B-cell lymphomas harboring the 8q24/MYC plus 18q21/BCL2 translocations are now referred to as high grade B-cell lymphoma with MYC and BCL2 and/or BCL6 rearrangements (HGBL-MBR). Although HGBL-MBR is frequently found in cases with diffuse large B-cell lymphoma or Burkitt lymphoma-like B-cell lymphoma, acute lymphoblastic leukemia (ALL)-like disease of HGBL-MBR (AL-HGBL-MBR) has been reported incidentally.

Case presentation

A 69-year-old Japanese woman developed remittent fever and increasing systemic bone pain. The bone marrow examination revealed that more than 90% of nuclear cells were blastoid cells, which were positive for CD10, CD19, CD20, and surface IgMκ and negative for terminal deoxynucleotidyl transferase (TdT). Cytogenetic studies confirmed that the patient had de novo AL-HGBL-MBR with the extra copies of MYC and loss of chromosome 17p. She showed resistance to chemoimmunotherapy and died seven months after the diagnosis. The literature review identified further 47 de novo AL-HGBL-MBR cases within the last 32 years.
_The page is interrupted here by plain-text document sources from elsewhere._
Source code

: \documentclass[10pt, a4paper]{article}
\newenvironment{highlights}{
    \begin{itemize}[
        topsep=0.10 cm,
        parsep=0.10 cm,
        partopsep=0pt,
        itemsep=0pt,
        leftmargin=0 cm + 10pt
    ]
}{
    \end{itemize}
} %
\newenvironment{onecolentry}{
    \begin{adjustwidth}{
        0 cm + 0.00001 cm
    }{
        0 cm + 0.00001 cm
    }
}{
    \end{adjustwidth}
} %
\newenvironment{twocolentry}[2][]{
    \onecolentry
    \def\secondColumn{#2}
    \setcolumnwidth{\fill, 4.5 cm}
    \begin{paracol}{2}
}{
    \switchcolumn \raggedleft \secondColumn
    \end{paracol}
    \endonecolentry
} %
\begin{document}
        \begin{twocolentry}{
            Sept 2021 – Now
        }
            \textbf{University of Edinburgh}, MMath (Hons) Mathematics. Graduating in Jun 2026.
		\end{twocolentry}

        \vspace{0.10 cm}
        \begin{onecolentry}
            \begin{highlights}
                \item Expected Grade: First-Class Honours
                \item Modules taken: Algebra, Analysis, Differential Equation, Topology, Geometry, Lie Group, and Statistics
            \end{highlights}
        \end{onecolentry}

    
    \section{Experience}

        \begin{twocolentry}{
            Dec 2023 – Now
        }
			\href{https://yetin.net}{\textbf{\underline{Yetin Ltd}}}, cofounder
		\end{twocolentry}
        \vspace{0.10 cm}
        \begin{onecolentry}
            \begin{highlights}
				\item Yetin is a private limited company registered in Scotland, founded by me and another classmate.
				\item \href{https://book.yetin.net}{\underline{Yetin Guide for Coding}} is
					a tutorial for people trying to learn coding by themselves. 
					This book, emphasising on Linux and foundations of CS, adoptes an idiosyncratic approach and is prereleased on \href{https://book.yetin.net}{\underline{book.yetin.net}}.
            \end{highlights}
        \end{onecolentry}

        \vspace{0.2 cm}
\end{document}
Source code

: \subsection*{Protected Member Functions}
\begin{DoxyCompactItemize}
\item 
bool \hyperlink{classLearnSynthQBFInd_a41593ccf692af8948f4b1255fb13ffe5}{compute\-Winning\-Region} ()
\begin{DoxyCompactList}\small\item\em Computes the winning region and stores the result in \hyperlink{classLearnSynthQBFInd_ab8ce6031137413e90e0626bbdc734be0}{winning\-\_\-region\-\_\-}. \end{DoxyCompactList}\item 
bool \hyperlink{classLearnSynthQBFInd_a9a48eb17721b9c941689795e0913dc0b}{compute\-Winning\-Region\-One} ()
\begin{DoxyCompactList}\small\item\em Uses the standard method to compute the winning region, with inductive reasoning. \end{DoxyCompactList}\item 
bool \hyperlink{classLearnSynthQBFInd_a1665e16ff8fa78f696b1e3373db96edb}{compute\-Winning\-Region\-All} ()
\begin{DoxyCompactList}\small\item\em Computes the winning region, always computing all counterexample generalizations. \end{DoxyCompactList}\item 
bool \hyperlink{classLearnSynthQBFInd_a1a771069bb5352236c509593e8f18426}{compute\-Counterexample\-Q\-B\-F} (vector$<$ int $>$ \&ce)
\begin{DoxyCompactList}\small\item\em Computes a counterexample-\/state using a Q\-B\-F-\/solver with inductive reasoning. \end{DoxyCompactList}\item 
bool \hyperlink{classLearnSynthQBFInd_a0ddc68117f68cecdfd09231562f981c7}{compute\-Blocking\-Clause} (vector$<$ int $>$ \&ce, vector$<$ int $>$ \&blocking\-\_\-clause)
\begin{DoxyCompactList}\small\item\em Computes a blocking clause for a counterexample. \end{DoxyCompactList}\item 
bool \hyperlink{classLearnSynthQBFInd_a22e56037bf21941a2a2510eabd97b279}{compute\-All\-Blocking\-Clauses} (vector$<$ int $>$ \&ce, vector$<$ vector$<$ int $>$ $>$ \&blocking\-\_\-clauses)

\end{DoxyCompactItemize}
The median age was 61 years (range, 27 − 86); the male/female ratio was 2.0. Thirty-eight cases (79%) presented a clinical picture of ALL at diagnosis; 14 (36%) of 39 available cases showed central nervous system involvement. Loss of 17p and translocations at 2p12–13, 3q27, 9p13 were frequently observed as additional cytogenetic abnormalities. Although the median survival of 46 available cases was only five months (range, 0.1–18), rituximab use significantly improved the survival of AL-HGBL-MBR (log-rank test, P = 0.0294).

Conclusion

Our patient and most reported de novo AL-HGBL-MBR cases showed resistance to conventional chemoimmunotherapy and disastrous consequences. AL-HGBL-MBL is a rare, but should be considered a distinct clinical condition in HGBL-MBR. Other therapeutic strategies, such as using inhibitors of MYC and BCL2, are needed to overcome the chemoresistance of AL-HGBL-MBR.

Peer Review reports

Background

Recurrent reciprocal chromosomal translocations have been observed in specific subtypes of B-cell lymphomas [1, 2]. Although the presence of t(8;14)(q24;q32) and t(14;18)(q32;q21) are hallmarks of Burkitt lymphoma (BL) and follicular lymphoma (FL), respectively, these translocations occur at different B-cell differentiation stages [1, 2]. The IGH-BCL2 fusion resulting from t(14;18) is generated from the failure of VDJ recombination in the bone marrow (BM) at an early B-cell stage, whereas the IGH-MYC fusion resulting from t(8;14) almost always occurs as a consequence of the aberrant class-switch recombination in germinal centers (GCs) of lymphoid tissues [1,2,3].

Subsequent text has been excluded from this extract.